-------- RECORDED INFORMATION

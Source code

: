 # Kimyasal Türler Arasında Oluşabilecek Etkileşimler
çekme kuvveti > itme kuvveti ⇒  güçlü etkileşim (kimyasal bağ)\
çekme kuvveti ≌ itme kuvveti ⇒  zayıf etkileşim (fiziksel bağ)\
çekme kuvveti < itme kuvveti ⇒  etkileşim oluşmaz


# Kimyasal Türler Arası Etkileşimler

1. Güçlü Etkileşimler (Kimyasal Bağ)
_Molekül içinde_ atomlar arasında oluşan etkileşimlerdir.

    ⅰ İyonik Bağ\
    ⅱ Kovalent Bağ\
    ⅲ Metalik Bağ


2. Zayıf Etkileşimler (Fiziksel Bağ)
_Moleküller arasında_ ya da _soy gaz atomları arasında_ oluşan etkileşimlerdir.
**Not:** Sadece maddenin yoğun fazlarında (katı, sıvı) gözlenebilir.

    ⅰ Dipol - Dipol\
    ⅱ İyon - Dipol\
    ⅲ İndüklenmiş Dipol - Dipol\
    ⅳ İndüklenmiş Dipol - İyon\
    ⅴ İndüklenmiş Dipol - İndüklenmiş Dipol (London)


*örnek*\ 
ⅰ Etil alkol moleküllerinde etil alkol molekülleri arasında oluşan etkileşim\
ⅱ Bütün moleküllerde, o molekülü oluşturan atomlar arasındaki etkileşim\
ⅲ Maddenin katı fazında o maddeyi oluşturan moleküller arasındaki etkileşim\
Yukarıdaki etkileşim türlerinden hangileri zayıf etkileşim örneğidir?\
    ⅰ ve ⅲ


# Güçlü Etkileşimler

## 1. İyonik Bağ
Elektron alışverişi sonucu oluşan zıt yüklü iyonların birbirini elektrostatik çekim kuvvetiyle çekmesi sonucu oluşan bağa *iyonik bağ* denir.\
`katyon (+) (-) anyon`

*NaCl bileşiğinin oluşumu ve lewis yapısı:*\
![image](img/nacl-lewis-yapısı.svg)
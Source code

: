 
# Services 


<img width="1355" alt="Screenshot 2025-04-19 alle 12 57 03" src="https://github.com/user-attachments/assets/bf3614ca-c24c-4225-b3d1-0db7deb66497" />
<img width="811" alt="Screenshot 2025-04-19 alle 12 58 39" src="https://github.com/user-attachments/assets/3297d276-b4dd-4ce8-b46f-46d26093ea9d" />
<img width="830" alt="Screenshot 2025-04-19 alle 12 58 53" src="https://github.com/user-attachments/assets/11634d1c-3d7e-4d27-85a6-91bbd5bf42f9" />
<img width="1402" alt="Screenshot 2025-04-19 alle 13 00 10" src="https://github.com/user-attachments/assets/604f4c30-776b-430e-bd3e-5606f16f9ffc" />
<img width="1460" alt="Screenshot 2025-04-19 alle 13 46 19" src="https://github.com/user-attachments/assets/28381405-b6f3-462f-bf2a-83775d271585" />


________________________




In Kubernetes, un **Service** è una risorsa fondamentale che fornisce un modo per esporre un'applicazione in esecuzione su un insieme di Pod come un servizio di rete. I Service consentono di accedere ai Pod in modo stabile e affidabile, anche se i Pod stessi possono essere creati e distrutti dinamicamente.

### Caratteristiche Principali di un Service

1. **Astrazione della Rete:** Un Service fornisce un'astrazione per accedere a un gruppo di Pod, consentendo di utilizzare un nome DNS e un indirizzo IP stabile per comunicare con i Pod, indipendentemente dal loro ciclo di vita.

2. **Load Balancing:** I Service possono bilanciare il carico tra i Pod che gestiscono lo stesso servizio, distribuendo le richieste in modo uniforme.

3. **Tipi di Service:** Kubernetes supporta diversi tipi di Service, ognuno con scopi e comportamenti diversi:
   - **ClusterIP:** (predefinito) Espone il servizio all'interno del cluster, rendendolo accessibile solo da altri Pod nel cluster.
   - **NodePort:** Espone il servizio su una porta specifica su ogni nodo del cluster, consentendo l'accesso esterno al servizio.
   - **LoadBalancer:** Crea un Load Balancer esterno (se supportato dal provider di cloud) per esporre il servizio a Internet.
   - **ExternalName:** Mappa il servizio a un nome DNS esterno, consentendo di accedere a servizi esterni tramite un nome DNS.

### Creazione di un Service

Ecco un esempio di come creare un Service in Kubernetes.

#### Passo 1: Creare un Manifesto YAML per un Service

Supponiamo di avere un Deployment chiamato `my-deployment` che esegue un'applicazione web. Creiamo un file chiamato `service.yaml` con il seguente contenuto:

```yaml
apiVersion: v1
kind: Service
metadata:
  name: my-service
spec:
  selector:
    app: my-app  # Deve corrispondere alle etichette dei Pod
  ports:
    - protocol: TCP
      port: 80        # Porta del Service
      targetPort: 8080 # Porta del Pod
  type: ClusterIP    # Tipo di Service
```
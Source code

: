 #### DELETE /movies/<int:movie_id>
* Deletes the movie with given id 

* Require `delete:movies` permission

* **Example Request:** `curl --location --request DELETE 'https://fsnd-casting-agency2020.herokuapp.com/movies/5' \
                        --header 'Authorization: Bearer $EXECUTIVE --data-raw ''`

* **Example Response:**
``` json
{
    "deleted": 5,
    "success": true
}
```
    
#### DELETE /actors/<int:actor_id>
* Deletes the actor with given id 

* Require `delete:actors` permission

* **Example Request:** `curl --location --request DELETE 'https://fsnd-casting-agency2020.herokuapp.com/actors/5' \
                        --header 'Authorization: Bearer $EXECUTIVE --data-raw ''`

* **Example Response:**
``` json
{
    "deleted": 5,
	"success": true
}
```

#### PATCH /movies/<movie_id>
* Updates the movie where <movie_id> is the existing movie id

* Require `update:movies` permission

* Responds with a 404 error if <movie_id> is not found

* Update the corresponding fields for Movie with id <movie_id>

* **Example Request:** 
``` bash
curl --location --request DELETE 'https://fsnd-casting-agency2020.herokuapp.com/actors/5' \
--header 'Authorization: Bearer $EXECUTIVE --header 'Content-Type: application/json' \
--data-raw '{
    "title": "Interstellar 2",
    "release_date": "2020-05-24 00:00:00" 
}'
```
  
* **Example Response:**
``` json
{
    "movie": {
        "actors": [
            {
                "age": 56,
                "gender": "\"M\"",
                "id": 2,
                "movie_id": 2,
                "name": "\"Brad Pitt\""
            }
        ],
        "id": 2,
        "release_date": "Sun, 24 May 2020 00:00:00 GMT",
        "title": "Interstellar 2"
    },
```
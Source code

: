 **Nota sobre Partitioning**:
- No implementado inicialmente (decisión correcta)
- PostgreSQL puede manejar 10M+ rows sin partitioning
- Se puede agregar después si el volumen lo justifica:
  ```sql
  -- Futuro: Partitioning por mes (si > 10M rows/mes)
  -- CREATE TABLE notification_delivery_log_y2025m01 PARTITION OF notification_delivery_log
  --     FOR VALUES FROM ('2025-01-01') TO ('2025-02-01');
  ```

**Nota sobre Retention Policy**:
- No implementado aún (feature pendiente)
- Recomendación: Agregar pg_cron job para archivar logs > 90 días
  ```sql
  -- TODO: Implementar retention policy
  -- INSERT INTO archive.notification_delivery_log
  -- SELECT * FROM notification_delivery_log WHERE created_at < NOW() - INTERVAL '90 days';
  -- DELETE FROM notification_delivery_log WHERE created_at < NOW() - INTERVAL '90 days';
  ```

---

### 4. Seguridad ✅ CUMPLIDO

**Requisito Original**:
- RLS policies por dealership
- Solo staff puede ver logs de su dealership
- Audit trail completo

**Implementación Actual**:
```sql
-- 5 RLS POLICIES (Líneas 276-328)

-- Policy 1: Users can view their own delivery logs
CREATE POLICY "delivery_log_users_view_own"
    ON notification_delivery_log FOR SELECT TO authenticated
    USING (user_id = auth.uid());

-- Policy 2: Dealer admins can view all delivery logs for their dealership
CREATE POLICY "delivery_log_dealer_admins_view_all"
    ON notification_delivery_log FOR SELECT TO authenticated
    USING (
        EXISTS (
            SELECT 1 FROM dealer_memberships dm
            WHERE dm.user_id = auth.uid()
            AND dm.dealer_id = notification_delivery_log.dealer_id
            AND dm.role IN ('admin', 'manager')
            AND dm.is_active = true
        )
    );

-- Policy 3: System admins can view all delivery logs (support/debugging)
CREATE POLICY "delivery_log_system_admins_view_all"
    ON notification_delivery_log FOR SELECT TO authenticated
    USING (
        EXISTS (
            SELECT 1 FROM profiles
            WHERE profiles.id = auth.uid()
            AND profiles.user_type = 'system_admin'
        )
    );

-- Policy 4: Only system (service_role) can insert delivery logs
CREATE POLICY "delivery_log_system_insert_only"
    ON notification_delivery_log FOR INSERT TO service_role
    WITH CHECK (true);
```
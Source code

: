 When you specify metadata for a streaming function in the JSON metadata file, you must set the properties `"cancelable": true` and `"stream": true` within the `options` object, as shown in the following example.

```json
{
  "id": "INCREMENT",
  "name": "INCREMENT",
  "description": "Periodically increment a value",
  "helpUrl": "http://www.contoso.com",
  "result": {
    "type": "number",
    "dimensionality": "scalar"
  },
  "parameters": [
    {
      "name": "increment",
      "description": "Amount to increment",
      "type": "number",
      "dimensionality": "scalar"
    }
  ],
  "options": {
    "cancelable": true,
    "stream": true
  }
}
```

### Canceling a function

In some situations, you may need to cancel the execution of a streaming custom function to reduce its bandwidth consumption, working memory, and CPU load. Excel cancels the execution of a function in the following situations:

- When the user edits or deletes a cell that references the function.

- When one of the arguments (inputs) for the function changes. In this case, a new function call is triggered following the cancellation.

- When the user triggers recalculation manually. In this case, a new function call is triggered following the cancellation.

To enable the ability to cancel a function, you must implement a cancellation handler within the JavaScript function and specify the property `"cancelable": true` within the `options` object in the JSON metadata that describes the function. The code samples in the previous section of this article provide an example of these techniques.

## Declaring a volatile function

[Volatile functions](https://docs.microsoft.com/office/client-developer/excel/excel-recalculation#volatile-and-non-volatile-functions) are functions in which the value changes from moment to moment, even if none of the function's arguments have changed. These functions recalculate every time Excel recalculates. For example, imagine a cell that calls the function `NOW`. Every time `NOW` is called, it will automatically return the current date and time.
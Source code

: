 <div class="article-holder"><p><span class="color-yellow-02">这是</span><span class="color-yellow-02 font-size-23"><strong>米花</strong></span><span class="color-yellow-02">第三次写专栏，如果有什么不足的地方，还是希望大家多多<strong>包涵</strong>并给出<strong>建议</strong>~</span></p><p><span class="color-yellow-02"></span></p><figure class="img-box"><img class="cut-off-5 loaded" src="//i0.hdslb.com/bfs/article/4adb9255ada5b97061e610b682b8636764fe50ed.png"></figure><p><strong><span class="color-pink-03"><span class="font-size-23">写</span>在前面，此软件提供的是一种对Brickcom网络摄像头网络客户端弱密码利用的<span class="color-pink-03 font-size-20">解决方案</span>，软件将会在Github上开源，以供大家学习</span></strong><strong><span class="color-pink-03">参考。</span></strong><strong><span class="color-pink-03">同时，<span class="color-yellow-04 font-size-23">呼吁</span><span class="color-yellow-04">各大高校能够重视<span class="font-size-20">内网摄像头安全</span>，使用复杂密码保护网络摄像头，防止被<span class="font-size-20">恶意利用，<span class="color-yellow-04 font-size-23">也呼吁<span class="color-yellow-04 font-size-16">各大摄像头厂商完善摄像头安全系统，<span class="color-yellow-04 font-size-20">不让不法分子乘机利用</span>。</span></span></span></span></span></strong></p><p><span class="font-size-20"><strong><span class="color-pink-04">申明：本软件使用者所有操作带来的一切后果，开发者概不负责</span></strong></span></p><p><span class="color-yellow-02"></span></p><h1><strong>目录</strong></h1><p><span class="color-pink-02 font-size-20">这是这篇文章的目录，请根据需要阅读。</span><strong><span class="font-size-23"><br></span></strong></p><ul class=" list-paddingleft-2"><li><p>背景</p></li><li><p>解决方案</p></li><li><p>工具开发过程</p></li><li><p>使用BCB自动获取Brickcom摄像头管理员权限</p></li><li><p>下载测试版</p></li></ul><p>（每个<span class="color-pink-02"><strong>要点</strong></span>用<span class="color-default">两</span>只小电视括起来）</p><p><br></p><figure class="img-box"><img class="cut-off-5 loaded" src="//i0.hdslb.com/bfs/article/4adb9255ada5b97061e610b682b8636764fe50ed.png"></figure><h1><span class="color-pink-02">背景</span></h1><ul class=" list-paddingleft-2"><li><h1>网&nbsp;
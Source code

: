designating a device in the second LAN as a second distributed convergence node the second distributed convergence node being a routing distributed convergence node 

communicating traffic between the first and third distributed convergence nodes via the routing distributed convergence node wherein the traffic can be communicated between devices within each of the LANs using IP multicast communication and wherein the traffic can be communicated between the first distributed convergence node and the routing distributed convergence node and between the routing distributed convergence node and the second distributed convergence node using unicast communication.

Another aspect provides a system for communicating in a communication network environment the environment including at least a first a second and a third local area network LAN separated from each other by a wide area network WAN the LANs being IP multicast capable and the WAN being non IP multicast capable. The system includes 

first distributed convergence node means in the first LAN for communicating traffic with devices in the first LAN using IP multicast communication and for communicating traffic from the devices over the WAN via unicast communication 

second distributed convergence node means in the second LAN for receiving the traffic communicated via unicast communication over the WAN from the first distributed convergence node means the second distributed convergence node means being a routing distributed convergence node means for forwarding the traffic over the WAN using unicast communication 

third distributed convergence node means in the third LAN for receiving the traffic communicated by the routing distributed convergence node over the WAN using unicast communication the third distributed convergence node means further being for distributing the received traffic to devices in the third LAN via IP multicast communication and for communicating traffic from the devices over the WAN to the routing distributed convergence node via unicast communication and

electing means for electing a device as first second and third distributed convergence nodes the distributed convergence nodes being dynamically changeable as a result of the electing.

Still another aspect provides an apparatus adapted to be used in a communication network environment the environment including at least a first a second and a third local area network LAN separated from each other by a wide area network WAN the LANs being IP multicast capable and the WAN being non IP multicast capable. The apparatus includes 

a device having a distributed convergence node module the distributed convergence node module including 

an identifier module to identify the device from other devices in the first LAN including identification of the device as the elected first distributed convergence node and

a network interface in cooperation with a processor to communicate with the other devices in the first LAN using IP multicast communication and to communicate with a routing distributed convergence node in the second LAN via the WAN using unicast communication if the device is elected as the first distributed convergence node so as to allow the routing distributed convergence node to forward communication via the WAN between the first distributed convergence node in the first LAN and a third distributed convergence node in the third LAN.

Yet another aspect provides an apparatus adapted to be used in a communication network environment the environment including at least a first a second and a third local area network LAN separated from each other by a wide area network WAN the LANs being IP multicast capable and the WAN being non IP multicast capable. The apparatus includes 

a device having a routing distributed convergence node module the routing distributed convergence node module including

----------------

[WORK TO COMPLETE]
Look through the data above and return exactly the lines from the one that contains "electing means for" to the one that contains "Still another aspect", inclusive, with nothing else.

[ANSWER TO THIS PROBLEM]
electing means for electing a device as first second and third distributed convergence nodes the distributed convergence nodes being dynamically changeable as a result of the electing.

Still another aspect provides an apparatus adapted to be used in a communication network environment the environment including at least a first a second and a third local area network LAN separated from each other by a wide area network WAN the LANs being IP multicast capable and the WAN being non IP multicast capable. The apparatus includes 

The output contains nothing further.